_EXERCISE BRIEF_
The whole listing below should be output again, word for word.

BEGIN

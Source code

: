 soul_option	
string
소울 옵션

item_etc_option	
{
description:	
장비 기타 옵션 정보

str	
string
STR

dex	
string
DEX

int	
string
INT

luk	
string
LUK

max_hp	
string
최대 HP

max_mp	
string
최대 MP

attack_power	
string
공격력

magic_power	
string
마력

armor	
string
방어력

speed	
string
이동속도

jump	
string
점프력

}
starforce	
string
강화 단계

END

_TASK RESULT_
Source code

: soul_option	
string
소울 옵션

item_etc_option	
{
description:	
장비 기타 옵션 정보

str	
string
STR

dex	
string
DEX

int	
string
INT

luk	
string
LUK

max_hp	
string
최대 HP

max_mp	
string
최대 MP

attack_power	
string
공격력

magic_power	
string
마력

armor	
string
방어력

speed	
string
이동속도

jump	
string
점프력

}
starforce	
string
강화 단계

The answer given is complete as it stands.